▸ **Problem to work on**: The answer must consist of every line from the entries that holds the word "extends".

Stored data
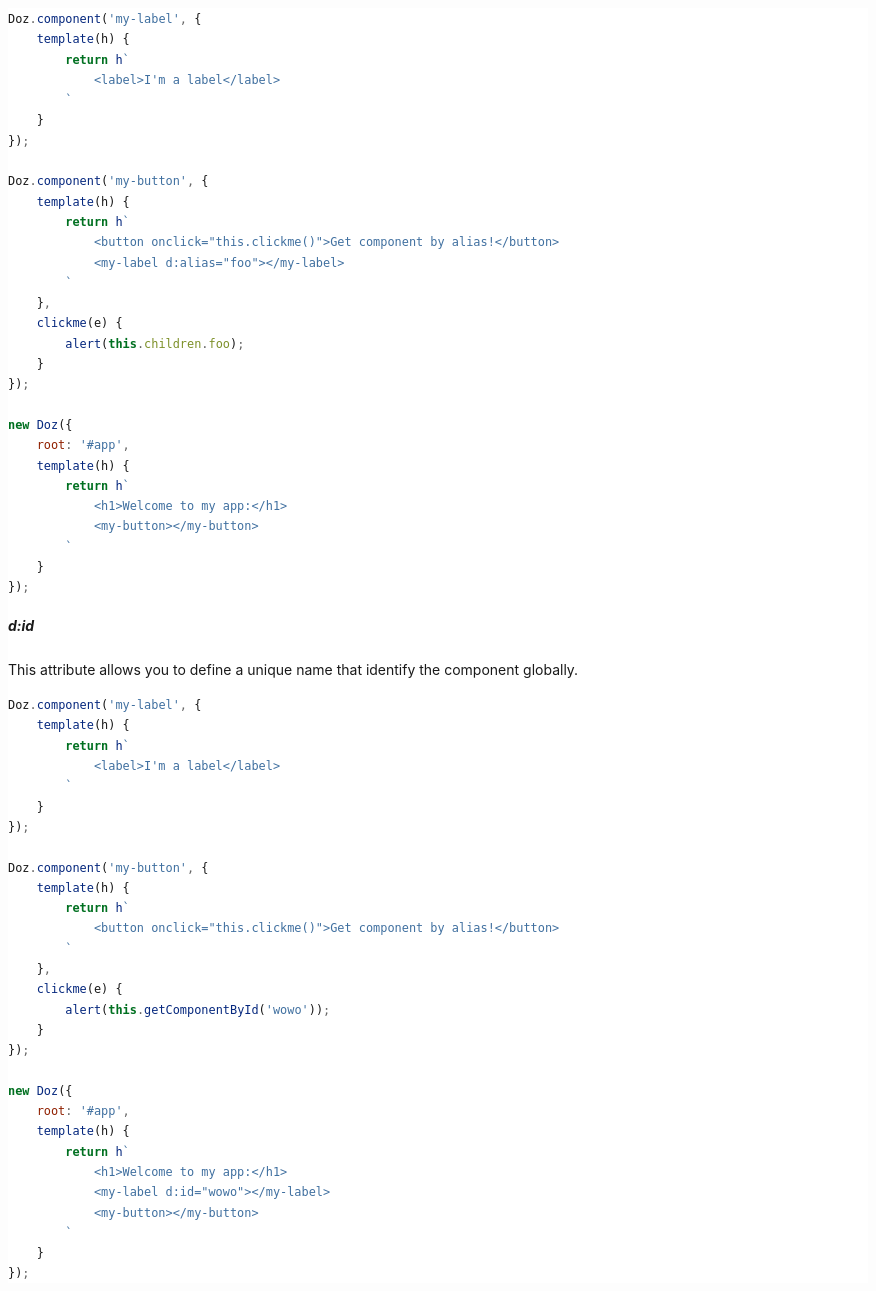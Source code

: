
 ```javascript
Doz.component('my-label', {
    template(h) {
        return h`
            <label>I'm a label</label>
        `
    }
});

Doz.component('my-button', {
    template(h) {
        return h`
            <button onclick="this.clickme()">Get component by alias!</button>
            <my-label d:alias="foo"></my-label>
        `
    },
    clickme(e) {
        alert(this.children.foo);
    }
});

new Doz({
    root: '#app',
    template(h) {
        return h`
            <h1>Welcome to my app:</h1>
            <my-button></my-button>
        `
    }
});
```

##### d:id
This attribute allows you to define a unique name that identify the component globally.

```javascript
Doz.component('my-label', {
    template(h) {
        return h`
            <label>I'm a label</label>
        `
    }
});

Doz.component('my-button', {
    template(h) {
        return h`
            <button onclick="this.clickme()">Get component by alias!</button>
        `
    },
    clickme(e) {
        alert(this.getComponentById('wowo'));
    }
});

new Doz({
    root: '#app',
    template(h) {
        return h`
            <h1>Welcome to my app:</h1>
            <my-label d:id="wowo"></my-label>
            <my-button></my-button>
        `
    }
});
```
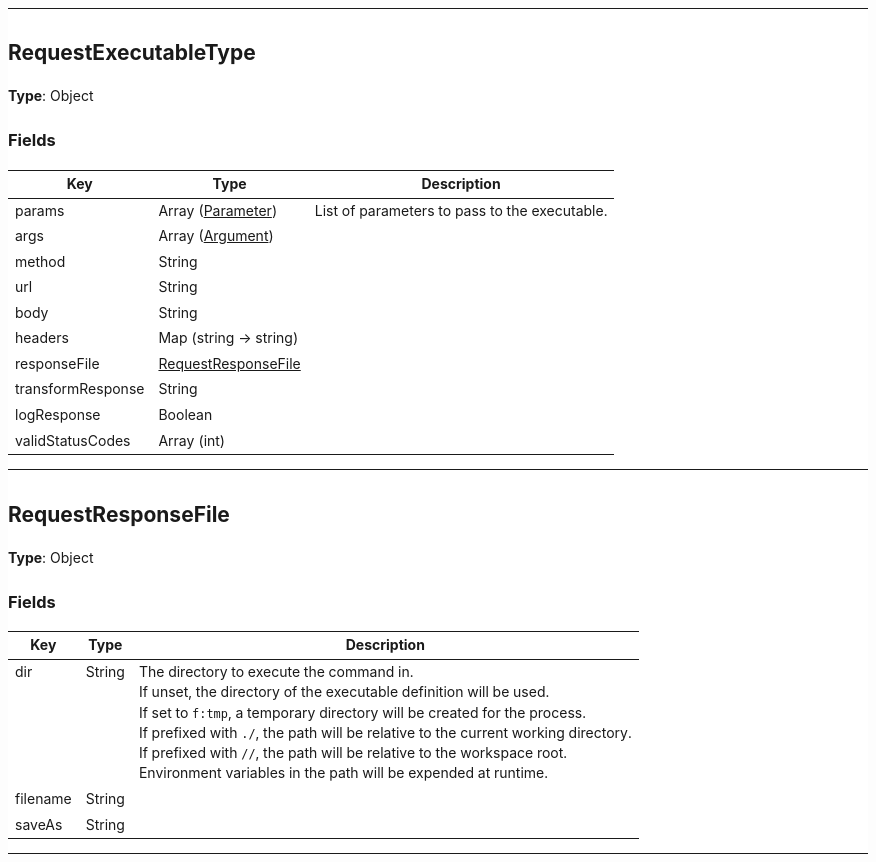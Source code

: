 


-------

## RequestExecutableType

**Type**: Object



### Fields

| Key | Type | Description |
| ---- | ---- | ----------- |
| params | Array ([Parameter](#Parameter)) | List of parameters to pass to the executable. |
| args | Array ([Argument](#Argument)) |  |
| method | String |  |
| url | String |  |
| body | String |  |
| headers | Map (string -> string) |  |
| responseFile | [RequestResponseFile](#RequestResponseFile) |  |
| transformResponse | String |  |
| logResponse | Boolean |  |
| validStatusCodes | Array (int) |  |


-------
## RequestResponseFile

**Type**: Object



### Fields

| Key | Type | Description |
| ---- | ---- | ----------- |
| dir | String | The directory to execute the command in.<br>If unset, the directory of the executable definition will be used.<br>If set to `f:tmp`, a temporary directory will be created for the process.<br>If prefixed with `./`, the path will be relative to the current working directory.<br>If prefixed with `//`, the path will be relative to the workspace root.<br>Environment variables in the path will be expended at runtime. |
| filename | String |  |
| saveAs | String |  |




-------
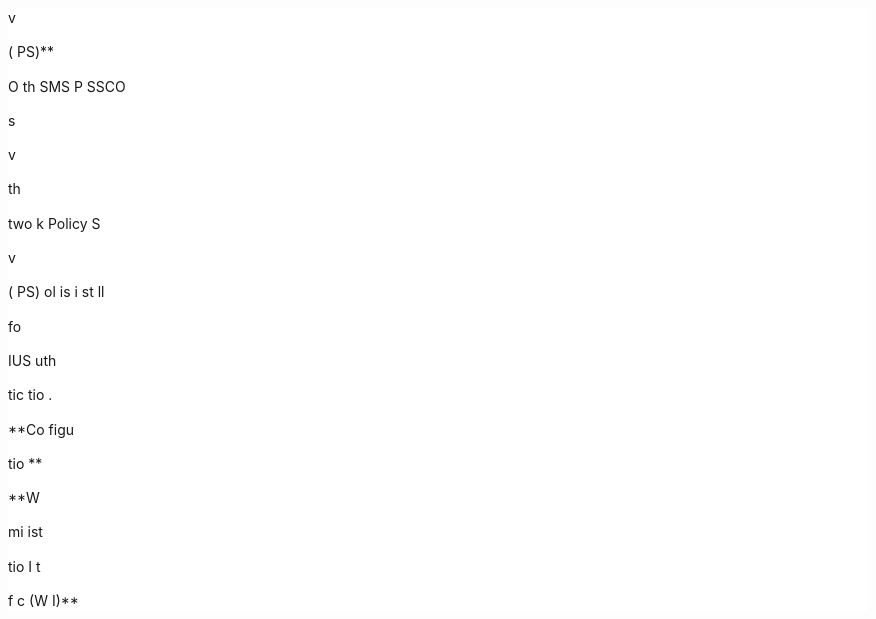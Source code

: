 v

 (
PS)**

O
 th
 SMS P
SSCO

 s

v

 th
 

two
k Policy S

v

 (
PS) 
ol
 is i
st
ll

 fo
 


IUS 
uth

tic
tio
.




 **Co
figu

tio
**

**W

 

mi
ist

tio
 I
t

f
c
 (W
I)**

==

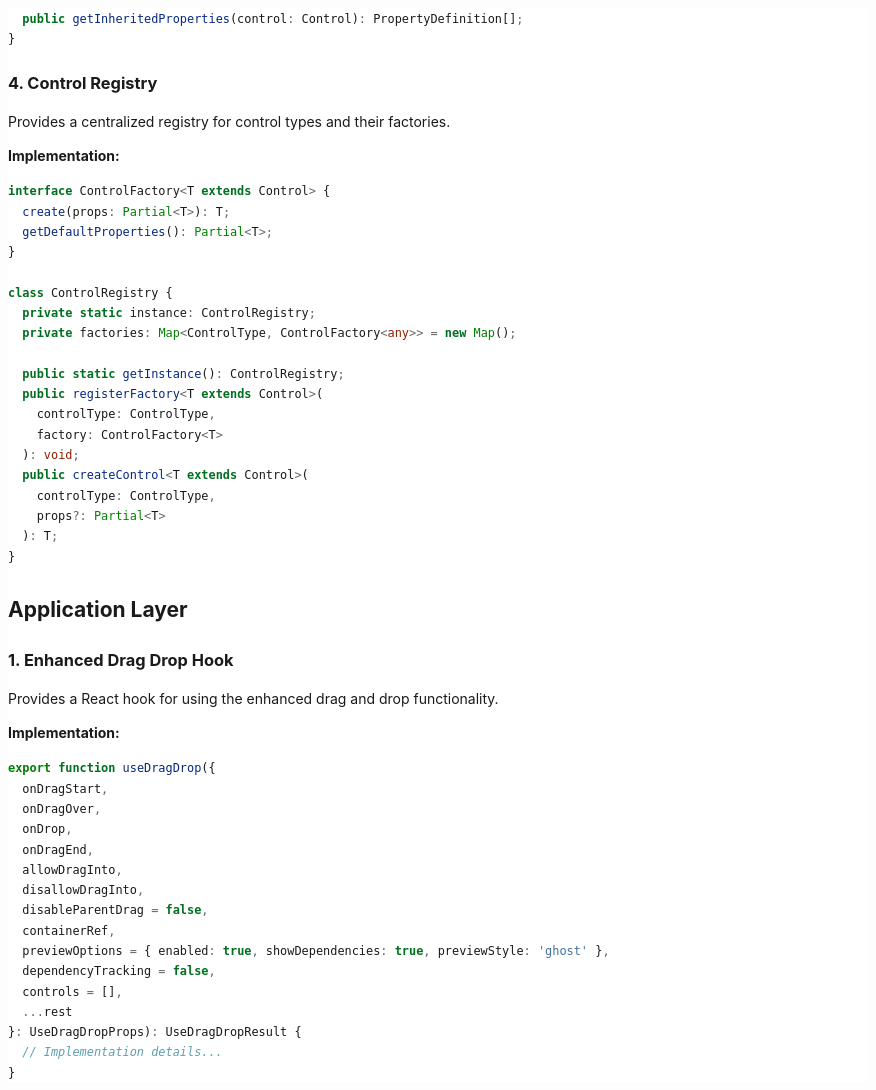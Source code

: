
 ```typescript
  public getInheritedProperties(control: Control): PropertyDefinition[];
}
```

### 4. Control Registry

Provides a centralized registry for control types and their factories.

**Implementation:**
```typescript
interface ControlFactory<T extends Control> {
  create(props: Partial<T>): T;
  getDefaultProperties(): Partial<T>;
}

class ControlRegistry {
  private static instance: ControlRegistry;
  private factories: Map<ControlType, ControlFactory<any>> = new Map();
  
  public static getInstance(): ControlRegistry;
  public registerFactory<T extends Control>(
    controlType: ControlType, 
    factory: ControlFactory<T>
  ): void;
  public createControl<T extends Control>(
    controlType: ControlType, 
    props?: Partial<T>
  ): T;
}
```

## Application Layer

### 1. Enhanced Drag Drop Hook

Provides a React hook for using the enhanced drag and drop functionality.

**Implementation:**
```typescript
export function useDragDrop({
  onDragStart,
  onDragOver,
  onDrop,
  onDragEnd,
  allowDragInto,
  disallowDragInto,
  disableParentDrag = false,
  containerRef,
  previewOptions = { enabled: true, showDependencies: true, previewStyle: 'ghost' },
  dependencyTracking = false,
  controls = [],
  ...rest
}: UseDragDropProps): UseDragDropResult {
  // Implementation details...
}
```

...

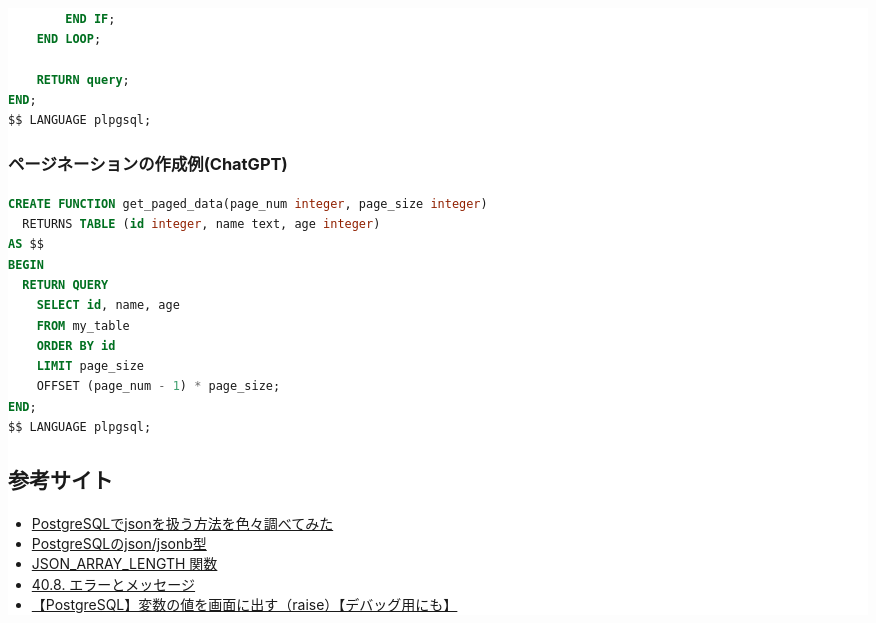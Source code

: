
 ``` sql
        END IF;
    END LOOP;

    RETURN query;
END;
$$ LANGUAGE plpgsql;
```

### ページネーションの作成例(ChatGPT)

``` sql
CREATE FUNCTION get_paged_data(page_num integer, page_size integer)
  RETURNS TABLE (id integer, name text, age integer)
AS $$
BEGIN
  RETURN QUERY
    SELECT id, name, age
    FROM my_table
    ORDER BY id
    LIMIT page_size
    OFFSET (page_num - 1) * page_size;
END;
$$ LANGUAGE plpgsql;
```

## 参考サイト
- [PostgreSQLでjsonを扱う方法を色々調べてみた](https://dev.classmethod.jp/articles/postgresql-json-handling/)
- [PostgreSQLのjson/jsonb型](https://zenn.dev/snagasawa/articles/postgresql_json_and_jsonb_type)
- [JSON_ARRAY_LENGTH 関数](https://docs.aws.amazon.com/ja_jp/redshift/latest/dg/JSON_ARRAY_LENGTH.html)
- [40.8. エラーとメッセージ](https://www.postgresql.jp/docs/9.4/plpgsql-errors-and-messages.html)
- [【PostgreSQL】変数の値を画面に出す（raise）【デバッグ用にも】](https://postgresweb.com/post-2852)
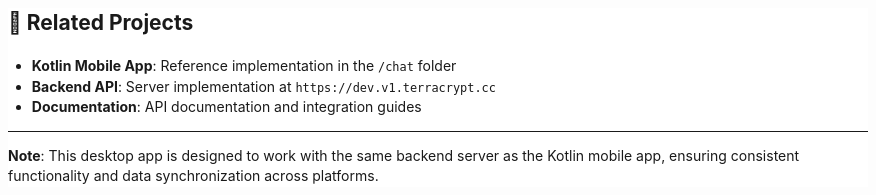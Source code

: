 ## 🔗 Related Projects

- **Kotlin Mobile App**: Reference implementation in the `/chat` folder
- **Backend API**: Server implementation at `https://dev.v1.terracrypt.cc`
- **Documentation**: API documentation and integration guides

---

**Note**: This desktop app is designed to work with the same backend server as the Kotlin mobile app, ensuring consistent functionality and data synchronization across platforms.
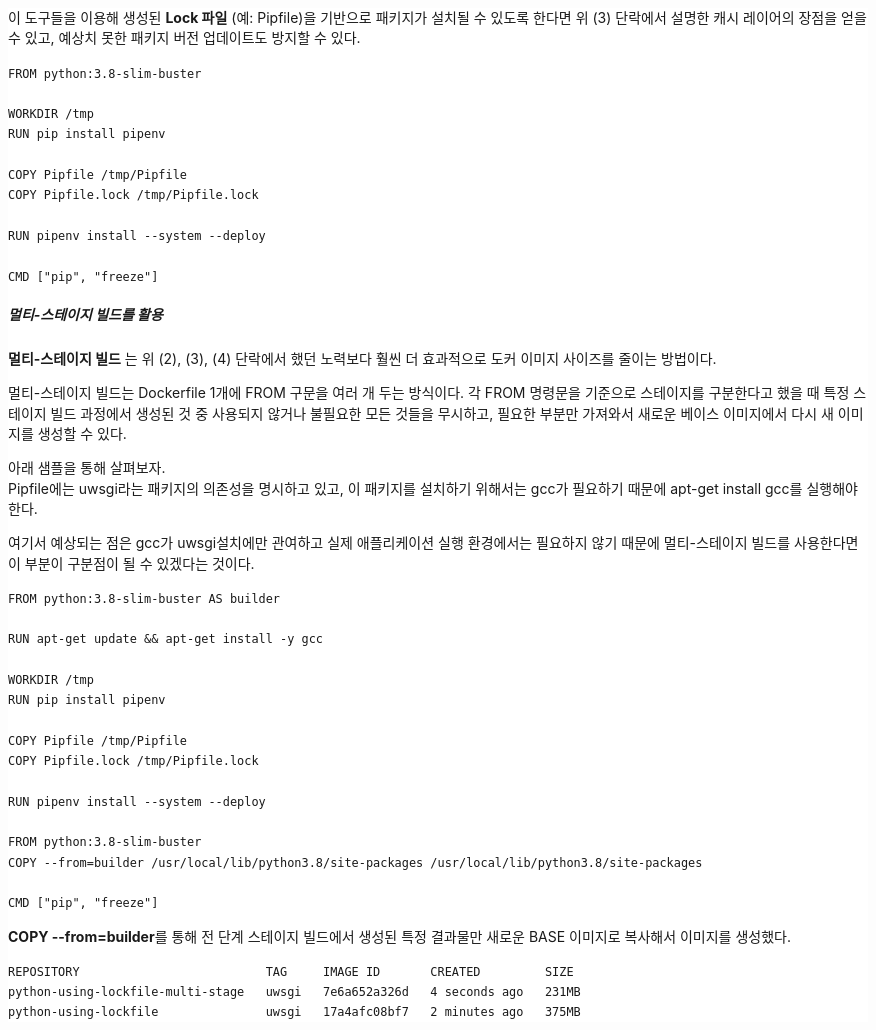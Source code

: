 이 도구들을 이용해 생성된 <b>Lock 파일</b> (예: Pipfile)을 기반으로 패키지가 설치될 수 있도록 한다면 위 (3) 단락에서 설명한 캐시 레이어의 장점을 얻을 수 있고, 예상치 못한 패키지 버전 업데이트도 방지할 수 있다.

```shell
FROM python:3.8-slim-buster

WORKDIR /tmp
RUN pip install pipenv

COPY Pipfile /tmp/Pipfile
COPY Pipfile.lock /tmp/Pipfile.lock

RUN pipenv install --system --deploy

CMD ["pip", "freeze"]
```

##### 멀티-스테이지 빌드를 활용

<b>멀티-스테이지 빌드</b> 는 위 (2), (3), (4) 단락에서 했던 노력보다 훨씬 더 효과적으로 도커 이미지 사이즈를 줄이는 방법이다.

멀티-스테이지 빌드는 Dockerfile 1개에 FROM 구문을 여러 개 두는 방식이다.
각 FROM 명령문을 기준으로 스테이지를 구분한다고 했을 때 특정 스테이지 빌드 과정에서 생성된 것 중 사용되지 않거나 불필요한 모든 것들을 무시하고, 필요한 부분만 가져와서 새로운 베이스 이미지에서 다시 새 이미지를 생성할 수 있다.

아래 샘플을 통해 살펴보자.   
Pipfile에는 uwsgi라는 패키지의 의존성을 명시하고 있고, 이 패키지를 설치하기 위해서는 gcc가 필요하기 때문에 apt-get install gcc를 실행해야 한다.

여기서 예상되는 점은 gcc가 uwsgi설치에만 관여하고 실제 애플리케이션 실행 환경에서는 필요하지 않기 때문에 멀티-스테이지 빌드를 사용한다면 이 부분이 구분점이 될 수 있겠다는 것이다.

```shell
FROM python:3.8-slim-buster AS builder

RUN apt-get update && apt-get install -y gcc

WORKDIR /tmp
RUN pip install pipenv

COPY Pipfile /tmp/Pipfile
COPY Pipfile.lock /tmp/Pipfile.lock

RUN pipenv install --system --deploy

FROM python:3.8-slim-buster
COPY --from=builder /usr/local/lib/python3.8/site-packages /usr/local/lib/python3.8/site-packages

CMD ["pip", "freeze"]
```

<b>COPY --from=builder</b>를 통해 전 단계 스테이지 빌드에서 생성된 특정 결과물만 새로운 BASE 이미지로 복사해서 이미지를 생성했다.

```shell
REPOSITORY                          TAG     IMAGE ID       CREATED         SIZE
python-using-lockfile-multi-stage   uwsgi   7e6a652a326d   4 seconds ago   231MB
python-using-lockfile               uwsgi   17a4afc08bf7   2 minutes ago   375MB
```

▸ **Response to the task**:
interface ControlFactory<T extends Control> {
  public registerFactory<T extends Control>(
  public createControl<T extends Control>(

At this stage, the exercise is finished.